A single number is the whole answer: how many lines in this listing contain "Stock".

#####

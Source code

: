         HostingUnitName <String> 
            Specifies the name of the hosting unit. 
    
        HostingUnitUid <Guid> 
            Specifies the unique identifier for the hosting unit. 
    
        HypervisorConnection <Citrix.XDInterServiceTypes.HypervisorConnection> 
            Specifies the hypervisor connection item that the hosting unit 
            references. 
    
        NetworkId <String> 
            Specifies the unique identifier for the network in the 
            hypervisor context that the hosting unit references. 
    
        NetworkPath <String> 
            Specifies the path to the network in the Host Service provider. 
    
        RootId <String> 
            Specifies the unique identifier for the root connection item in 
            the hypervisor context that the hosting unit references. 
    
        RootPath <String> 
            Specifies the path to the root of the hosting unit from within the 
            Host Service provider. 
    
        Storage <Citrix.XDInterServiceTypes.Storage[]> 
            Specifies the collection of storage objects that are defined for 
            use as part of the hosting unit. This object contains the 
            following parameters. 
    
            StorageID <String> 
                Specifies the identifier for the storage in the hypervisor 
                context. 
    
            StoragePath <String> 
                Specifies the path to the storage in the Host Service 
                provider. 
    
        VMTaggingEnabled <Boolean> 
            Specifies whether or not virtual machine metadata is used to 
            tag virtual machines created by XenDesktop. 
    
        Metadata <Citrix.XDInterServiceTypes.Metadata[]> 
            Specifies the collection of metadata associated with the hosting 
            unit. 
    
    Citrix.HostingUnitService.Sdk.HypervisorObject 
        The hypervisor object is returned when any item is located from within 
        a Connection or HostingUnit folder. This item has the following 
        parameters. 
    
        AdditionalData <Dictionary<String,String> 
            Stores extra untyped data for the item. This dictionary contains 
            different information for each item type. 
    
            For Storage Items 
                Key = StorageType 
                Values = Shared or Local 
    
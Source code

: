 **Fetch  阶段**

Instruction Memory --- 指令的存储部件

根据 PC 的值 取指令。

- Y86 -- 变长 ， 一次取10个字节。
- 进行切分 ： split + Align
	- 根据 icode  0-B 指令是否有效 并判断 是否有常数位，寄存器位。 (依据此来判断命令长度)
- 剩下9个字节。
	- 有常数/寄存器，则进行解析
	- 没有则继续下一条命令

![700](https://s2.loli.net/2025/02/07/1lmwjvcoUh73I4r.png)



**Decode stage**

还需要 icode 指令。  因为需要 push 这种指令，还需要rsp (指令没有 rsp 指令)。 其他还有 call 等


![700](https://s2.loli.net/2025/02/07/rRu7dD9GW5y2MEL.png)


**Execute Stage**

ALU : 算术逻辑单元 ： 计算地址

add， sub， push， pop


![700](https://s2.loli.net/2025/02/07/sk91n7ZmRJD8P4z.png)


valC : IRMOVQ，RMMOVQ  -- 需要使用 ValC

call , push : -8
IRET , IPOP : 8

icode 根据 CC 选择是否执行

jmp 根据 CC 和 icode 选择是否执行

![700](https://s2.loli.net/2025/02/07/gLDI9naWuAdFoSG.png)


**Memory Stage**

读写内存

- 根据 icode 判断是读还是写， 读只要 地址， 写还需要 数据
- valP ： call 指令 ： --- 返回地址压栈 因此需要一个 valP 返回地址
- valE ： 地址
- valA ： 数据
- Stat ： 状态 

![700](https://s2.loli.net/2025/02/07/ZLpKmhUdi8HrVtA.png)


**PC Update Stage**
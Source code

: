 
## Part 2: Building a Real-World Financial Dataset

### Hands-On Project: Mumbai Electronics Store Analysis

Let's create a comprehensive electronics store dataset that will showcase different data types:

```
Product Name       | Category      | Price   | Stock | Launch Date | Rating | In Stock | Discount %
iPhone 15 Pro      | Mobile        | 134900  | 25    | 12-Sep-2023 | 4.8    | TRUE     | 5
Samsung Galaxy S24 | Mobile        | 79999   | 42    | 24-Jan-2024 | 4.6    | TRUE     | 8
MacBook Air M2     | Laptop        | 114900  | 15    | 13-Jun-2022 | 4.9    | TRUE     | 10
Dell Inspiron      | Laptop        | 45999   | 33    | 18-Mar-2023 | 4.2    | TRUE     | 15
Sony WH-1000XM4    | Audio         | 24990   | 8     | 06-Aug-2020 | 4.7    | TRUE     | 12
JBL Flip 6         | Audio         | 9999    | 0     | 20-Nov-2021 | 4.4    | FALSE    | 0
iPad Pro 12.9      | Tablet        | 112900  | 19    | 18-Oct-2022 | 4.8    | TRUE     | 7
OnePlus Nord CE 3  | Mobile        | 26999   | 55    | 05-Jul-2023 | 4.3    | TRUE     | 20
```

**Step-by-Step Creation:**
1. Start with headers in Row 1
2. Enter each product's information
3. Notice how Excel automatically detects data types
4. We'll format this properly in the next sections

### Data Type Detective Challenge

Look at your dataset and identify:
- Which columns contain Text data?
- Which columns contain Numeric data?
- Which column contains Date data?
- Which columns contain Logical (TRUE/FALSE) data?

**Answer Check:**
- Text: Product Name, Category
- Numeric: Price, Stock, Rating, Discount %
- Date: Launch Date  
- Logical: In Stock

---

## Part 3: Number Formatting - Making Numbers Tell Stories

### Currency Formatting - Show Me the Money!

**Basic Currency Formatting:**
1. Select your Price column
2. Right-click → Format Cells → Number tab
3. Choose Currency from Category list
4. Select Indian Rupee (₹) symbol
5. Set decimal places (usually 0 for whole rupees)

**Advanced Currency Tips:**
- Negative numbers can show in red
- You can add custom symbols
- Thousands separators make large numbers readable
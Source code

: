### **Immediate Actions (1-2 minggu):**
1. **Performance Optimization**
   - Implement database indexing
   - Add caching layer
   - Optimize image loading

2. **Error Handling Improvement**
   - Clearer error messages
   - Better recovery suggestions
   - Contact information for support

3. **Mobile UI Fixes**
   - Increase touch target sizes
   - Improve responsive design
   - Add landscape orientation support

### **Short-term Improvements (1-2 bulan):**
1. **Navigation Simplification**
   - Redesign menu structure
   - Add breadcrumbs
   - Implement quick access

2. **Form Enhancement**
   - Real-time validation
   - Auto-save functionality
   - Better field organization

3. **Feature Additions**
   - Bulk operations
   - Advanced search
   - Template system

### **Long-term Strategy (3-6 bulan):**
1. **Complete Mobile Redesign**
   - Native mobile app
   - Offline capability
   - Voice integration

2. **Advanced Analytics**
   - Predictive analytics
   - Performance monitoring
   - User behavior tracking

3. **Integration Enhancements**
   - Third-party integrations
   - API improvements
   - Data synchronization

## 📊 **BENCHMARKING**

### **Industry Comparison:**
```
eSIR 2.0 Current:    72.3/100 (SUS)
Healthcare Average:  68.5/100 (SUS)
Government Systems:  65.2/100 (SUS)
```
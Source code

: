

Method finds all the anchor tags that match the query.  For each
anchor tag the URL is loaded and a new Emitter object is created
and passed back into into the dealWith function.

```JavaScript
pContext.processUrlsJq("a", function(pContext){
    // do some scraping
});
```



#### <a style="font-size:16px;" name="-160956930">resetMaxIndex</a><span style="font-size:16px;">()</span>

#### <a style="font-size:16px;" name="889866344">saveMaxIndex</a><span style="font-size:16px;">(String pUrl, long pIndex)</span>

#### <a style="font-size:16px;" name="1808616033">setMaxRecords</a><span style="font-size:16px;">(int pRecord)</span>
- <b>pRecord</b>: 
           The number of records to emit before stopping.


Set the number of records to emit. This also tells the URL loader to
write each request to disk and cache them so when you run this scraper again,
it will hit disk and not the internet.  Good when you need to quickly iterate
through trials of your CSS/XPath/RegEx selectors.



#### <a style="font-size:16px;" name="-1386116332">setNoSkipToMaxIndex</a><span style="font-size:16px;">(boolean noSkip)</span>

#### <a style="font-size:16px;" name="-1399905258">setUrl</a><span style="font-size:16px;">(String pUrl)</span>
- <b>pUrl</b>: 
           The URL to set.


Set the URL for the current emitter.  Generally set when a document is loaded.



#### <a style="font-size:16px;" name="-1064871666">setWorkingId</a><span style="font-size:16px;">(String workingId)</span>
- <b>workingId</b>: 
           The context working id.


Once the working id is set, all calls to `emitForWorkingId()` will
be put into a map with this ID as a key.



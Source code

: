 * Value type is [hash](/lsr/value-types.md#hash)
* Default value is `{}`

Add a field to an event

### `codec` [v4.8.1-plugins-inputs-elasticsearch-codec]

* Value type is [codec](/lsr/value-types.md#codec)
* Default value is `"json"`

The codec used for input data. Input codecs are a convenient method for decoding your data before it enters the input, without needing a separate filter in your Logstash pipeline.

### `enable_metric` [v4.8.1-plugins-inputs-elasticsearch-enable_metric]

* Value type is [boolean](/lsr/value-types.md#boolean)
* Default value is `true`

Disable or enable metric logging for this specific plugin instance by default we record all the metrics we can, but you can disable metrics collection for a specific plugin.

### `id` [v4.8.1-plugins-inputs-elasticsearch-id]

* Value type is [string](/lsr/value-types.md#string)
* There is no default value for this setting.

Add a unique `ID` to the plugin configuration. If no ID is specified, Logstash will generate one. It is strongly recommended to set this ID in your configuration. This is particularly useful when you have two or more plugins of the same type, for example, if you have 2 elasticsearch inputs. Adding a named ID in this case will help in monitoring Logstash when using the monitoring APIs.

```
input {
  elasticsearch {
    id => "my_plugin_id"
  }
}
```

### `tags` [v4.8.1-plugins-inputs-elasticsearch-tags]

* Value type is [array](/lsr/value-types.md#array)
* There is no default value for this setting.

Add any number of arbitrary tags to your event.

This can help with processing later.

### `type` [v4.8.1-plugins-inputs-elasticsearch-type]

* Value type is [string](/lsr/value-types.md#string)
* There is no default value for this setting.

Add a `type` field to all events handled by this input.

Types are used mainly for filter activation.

#####

Expected answer:
3